§ Task description:
Copy, from the data below, each line that has the word "testing".

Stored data
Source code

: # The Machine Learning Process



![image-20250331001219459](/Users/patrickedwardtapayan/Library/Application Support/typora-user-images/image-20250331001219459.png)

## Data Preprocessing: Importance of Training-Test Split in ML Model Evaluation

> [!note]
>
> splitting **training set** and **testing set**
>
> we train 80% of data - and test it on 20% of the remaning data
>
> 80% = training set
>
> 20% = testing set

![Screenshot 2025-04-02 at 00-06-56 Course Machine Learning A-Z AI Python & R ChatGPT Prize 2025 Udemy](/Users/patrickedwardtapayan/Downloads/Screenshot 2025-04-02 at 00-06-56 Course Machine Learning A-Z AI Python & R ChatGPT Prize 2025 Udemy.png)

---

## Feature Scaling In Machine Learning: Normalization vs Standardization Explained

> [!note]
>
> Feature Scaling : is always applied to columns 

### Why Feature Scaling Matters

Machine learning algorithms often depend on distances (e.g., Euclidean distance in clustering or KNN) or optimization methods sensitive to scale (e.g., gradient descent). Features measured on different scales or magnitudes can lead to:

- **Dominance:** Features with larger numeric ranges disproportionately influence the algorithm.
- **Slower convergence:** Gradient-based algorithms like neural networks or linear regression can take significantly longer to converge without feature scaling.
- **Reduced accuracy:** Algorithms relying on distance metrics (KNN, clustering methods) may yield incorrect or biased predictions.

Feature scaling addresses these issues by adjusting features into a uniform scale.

§ Result of this exercise:
> splitting **training set** and **testing set**
> 20% = testing set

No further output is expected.